Exercise description → Go through the listing below and say how many lines include "texttt". Give the number by itself.

▼▼▼

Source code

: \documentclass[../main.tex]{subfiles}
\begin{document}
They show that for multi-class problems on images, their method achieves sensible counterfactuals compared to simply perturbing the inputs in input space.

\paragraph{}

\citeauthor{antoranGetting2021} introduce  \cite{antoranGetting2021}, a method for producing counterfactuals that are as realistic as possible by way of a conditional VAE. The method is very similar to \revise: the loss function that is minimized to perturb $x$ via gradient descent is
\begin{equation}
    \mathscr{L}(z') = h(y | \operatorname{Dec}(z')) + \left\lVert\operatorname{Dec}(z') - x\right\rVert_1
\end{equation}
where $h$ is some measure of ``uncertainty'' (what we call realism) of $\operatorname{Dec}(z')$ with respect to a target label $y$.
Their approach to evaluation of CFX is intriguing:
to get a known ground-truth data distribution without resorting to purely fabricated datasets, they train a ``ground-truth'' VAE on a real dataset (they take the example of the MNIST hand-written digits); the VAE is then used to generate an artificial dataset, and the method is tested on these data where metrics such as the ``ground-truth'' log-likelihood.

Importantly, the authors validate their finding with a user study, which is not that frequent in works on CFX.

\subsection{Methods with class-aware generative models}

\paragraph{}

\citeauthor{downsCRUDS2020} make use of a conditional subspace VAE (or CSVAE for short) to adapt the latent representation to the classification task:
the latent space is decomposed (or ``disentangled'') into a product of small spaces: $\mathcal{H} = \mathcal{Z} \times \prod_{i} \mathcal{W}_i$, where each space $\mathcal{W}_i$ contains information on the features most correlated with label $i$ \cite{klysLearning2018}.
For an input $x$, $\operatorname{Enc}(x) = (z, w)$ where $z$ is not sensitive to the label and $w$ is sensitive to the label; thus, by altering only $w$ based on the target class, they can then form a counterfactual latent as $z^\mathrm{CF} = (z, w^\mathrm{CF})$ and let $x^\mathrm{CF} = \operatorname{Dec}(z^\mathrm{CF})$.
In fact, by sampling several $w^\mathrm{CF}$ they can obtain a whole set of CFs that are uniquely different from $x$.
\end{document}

▲▲▲
▼▼▼

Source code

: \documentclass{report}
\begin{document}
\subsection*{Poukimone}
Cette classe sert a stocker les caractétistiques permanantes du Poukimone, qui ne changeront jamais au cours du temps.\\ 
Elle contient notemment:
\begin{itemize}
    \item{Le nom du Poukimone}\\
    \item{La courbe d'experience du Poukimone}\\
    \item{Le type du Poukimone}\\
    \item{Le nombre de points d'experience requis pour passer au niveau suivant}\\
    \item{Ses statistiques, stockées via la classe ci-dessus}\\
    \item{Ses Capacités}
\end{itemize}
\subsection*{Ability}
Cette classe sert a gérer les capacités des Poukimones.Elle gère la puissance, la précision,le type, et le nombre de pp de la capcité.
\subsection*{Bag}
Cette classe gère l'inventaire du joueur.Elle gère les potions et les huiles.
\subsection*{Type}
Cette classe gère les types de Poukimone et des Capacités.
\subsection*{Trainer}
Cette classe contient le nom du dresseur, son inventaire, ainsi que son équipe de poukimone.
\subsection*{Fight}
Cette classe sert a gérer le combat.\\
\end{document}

▲▲▲
▼▼▼

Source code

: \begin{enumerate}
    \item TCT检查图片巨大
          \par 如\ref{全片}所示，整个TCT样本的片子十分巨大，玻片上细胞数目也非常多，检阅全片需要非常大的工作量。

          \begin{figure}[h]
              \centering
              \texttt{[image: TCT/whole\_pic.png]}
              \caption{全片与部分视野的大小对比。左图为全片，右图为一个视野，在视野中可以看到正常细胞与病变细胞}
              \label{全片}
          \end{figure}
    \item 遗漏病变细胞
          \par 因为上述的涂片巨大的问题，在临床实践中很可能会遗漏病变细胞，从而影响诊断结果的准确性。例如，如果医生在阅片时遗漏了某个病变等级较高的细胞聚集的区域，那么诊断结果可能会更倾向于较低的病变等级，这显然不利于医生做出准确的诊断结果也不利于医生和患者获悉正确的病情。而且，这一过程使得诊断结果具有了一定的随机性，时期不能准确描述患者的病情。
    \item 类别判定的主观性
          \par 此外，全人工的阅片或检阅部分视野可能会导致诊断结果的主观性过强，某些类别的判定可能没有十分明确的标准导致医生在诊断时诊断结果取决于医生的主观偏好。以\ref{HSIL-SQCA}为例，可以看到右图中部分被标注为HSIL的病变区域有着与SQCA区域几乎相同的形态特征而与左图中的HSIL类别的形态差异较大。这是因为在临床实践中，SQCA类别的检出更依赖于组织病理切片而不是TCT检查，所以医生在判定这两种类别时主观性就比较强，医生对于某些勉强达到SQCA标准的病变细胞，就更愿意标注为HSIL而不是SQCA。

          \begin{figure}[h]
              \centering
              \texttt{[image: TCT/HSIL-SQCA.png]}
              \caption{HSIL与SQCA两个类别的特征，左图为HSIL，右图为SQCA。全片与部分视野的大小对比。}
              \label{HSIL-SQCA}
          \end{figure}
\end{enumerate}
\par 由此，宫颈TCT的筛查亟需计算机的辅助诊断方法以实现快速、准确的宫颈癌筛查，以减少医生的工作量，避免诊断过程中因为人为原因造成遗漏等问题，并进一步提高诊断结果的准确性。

▲▲▲

Solved exercise → 2